—Ah ! Monsieur, dit Joe, je voudrais bien voir cela.
—Tu t'es levé trop matin, mon garçon.
—D'ailleurs, dit Kennedy, cela sera peut-être une fort ennuyeuse époque que celle où l'industrie absorbera tout à son profit ! A force d'inventer des machines, les hommes se feront dévorer par elles ! Je me suis toujours figuré que le dernier jour du monde sera celui où quelque immense chaudière chauffée à trois milliards d'atmosphères fera sauter notre globe !
—Et j'ajoute, dit Joe, que les Américains n'auront pas été les derniers à travailler à la machine !

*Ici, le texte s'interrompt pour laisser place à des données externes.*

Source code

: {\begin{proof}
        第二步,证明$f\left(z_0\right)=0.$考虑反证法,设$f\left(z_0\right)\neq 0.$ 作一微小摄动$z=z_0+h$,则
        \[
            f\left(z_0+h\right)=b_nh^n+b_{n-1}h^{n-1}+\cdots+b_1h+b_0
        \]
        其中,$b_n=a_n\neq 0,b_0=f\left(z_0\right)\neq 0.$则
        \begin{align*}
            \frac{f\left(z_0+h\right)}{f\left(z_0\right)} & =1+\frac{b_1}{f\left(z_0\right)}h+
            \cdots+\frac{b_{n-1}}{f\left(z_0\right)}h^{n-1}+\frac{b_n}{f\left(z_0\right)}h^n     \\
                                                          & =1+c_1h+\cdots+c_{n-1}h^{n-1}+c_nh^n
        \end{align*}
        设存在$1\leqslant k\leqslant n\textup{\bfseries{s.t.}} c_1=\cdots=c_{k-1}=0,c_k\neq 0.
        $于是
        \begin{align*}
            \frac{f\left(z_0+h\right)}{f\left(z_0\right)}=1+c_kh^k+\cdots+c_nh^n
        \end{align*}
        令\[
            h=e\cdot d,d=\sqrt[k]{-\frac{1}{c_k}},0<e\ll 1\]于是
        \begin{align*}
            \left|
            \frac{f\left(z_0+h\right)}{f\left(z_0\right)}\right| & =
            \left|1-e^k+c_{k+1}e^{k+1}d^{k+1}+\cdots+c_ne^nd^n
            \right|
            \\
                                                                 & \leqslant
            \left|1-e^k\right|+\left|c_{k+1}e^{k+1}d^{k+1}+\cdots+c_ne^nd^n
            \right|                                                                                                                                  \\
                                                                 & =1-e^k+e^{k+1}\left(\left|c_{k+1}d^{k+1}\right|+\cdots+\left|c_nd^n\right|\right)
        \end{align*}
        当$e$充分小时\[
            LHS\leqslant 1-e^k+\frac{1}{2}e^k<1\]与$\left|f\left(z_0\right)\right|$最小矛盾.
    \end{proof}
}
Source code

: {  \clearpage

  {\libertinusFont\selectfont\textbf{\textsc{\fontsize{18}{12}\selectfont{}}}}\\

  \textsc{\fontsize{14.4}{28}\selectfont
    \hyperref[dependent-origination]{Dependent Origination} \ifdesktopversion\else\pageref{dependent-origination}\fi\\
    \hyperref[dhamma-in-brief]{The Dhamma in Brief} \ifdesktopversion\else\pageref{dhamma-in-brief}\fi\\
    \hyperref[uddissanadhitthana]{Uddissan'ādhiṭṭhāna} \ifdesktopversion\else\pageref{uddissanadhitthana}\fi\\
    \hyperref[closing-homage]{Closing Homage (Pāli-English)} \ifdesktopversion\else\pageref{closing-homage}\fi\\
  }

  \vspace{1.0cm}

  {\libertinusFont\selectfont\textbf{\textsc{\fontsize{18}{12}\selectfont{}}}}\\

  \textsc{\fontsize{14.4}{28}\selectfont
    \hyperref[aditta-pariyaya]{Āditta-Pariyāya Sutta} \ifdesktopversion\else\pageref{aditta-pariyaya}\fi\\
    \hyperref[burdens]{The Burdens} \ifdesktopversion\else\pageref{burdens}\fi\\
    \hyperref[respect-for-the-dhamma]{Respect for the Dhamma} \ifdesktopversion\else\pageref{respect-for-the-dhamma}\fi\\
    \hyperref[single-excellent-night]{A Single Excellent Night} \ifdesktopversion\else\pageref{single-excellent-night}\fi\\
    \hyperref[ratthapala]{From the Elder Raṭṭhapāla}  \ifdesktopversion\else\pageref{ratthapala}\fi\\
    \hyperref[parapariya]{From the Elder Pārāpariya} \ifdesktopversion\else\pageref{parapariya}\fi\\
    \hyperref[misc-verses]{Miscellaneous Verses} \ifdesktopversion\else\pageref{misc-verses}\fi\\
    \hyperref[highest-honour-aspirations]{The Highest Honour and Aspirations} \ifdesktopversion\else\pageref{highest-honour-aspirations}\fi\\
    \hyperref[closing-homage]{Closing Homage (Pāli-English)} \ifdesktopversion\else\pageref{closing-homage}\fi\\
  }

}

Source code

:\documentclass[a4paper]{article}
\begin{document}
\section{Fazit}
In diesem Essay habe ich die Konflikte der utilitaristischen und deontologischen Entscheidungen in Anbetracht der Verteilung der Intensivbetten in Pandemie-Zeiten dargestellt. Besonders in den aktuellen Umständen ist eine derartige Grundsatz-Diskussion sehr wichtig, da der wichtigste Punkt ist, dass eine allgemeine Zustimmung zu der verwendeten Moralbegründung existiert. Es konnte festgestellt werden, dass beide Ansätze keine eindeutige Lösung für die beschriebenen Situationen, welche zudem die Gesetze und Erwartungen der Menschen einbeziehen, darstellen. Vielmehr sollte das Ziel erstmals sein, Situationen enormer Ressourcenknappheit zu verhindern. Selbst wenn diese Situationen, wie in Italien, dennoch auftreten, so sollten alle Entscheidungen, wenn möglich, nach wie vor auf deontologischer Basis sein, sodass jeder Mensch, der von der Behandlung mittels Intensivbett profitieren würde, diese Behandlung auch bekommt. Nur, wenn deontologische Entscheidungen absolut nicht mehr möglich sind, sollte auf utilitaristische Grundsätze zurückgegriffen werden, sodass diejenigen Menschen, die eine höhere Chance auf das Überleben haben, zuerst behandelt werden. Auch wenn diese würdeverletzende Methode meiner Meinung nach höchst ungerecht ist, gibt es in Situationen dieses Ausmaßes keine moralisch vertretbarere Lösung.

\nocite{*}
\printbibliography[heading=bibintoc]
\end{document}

—En effet, répondit le docteur, ce sont de grands chaudronniers ! Mais, sans nous laisser emporter à de semblables discussions, contentons-nous d'admirer cette terre de la Lune, puisqu'il nous est donné de la voir. »
Le soleil, glissant ses derniers rayons sous la masse des nuages amoncelés, ornait d'une crête d'or les moindres accidents du sol : arbres gigantesques, herbes arborescentes, mousses à ras de terre, tout avait sa part de cette effluve lumineuse ; le terrain, légèrement ondulé, ressautait ça et là en petites collines coniques ; pas de montagnes à l'horizon ; d'immenses palissades broussaillées, des haies impénétrables, des jungles épineux séparaient les clairières où s'étalaient de nombreux villages ; les euphorbes gigantesques les entouraient de fortifications naturelles, en s'entremêlant aux branches coralliformes des arbustes.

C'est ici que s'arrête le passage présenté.